Donderdagavond meldden de Italiaanse autoriteiten dat er zeker 134 migranten waren omgekomen. Ongeveer 150 van de naar schatting 500 migranten aan boord van de boot zijn uit de Middellandse Zee gered.
Nieuw vluchtelingendrama bij Lampedusa
De burgemeester van het eilandje, Giusi Nicolini, zei dat „de zee vol met lichamen is”. Nicolini noemde het voorval een „enorme tragedie”. Het is volgens haar een gruwel om te zien dat telkens boten aanleggen om doden aan land te brengen. Hulpverleners zijn zeer aangeslagen.
De boot met Eritreërs, onder wie vrouwen en kinderen, was vertrokken van de Libische kust. In de nacht van woensdag op donderdag raakte het vaartuig vlak bij Lampedusa in moeilijkheden. Nadat vergeefs om hulp was geroepen, zouden opvarenden hebben geprobeerd met een vuurtje de aandacht te trekken.

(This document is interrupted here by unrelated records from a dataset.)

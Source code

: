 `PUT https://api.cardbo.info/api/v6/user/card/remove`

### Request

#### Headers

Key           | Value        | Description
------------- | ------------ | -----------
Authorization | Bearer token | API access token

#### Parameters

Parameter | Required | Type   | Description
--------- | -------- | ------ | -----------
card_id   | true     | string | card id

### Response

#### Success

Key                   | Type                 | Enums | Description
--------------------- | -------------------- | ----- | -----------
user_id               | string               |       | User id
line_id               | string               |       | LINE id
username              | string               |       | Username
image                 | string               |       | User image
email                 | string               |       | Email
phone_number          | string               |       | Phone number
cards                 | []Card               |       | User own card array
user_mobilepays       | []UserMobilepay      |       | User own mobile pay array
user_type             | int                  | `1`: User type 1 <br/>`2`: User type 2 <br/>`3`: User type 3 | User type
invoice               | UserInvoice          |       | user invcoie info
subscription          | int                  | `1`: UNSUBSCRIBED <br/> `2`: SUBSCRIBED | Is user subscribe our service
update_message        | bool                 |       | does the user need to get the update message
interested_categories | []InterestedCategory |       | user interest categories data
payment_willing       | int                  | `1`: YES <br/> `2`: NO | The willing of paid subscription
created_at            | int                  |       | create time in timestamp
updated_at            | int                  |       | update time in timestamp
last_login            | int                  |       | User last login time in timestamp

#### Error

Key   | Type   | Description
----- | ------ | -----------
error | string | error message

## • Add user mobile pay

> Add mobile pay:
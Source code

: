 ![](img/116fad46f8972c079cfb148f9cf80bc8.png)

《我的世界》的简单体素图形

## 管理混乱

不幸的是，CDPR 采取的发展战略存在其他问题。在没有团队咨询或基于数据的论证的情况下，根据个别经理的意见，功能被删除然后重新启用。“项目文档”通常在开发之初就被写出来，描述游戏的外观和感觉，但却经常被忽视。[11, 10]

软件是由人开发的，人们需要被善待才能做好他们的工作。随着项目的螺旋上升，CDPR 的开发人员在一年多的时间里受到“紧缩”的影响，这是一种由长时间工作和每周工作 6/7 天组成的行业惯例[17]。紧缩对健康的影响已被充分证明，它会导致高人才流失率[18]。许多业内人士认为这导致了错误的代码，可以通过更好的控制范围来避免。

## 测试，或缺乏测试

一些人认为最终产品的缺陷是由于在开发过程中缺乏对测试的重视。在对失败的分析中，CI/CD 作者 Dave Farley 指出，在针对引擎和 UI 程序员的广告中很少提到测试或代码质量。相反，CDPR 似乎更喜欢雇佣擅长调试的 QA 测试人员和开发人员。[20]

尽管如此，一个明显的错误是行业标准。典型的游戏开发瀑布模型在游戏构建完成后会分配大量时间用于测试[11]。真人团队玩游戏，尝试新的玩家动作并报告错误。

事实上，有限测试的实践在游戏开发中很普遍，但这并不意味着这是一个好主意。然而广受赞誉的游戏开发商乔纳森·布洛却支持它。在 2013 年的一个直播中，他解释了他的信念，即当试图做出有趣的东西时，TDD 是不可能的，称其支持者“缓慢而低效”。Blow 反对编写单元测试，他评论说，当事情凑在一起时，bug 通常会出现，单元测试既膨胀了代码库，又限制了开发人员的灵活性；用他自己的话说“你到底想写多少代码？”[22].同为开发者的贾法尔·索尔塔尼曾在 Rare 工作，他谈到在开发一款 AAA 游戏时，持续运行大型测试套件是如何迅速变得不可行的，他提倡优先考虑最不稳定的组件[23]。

Vervolgens vloog het ongeveer 20 meter lange schip in brand en zonk. Aan het reddingswerk en het bergen van slachtoffers doen de kustwacht, politie, vissers en andere particulieren mee. Een vermoedelijke mensensmokkelaar zou zijn aangehouden.
Het gebeurt geregeld dat migranten sterven bij de oversteek naar Europa. Volgens Italiaanse cijfers zijn in 10 jaar tijd 6200 mensen omgekomen in de wateren tussen Noord-Afrika en Sicilië, waar ook Lampedusa ligt.
In 2011, het jaar van de opstanden in Noord-Afrika, waren het er zelfs 1800. Maandag nog verdronken 13 migranten bij Sicilië die naar de kust probeerden te zwemmen.
In Italië en Europa is geschokt gereageerd op het zoveelste drama. De ramp moet volgens vicepremier Angelino Alfano een noodsignaal zijn voor de rest van de Europese Unie. Volgens hem kan Italië de aanhoudende stroom van duizenden migranten nooit alleen bolwerken.
Paus Franciscus, die het eiland in juli nog bezocht, vindt de dood van de vluchtelingen „een schande”. Staatsecretaris Teeven noemde het drama donderdag tijdens een debat over Europese asielzaken „een verschrikkelijke gebeurtenis”.
Sinds de jaren 90 is Lampedusa een toevluchtsoord voor vluchtelingen die uit Afrika naar Europa willen oversteken. Onder de naam Poort naar Europa is daar een monument opgericht voor de vluchtelingen die de oversteek niet hebben overleefd.